■ **LISTED ENTRIES**
+++
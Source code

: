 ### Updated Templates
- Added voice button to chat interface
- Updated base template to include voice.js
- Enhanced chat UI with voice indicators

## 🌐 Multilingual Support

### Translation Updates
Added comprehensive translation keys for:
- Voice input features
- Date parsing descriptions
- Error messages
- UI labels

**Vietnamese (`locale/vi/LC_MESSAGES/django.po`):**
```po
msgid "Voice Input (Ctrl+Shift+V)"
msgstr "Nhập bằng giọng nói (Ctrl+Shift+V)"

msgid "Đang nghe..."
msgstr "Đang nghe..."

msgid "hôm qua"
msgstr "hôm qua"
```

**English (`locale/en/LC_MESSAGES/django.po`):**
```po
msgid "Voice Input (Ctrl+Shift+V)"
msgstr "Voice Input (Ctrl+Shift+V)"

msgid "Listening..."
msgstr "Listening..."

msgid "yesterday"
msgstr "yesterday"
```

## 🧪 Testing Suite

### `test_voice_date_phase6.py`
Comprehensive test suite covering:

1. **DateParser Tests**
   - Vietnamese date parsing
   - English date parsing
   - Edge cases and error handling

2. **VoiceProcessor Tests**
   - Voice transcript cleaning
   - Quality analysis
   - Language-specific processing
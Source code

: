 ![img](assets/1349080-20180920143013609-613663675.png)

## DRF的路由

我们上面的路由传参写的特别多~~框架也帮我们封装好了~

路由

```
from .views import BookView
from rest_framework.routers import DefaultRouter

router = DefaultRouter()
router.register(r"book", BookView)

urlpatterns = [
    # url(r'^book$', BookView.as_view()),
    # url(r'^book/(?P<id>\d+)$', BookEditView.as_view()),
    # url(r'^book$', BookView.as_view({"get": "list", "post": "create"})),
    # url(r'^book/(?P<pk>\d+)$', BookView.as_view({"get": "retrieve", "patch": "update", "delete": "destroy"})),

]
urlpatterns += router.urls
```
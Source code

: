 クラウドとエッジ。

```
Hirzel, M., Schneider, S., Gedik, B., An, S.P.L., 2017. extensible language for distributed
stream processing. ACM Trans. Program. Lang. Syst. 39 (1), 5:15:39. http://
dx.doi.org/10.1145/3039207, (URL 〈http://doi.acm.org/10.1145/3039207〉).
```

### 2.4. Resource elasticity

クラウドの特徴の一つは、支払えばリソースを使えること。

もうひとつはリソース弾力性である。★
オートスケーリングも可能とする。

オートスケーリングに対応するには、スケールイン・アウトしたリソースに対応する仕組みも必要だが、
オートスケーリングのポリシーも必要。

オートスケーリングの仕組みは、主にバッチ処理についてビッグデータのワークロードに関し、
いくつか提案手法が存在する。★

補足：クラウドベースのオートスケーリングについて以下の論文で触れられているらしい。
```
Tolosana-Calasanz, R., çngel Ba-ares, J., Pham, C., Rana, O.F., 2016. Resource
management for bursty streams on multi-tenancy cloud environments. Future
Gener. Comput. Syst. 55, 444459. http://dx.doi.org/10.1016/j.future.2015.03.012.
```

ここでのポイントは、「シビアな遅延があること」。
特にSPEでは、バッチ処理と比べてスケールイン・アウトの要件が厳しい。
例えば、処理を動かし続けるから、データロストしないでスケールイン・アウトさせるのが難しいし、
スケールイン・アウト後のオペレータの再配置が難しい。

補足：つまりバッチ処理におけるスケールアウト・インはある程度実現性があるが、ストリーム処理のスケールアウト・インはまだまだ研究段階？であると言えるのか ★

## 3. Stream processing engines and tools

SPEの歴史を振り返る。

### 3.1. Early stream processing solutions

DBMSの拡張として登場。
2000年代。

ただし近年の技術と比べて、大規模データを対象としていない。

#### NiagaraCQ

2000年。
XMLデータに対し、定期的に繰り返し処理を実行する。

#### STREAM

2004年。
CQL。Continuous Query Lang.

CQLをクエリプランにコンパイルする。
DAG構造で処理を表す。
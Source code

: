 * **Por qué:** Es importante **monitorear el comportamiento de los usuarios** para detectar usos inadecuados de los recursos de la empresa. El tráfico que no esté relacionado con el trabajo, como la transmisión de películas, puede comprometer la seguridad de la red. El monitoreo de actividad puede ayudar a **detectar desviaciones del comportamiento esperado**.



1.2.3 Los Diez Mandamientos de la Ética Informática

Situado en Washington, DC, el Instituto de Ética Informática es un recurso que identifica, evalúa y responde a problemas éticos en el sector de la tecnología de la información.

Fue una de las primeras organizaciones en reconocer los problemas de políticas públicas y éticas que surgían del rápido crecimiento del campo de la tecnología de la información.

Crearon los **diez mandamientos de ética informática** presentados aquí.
+++
■ **WORK REQUEST**
The lines to extract from the data above begin with the line containing "- Added voice button to chat interface" and end with the line containing "- Voice transcript cleaning". Extract them exactly, including both.

■ **TASK OUTPUT**
- Added voice button to chat interface
- Updated base template to include voice.js
- Enhanced chat UI with voice indicators

## 🌐 Multilingual Support

### Translation Updates
Added comprehensive translation keys for:
- Voice input features
- Date parsing descriptions
- Error messages
- UI labels

**Vietnamese (`locale/vi/LC_MESSAGES/django.po`):**
```po
msgid "Voice Input (Ctrl+Shift+V)"
msgstr "Nhập bằng giọng nói (Ctrl+Shift+V)"

msgid "Đang nghe..."
msgstr "Đang nghe..."

msgid "hôm qua"
msgstr "hôm qua"
```

**English (`locale/en/LC_MESSAGES/django.po`):**
```po
msgid "Voice Input (Ctrl+Shift+V)"
msgstr "Voice Input (Ctrl+Shift+V)"

msgid "Listening..."
msgstr "Listening..."

msgid "yesterday"
msgstr "yesterday"
```

## 🧪 Testing Suite

### `test_voice_date_phase6.py`
Comprehensive test suite covering:

1. **DateParser Tests**
   - Vietnamese date parsing
   - English date parsing
   - Edge cases and error handling

2. **VoiceProcessor Tests**
   - Voice transcript cleaning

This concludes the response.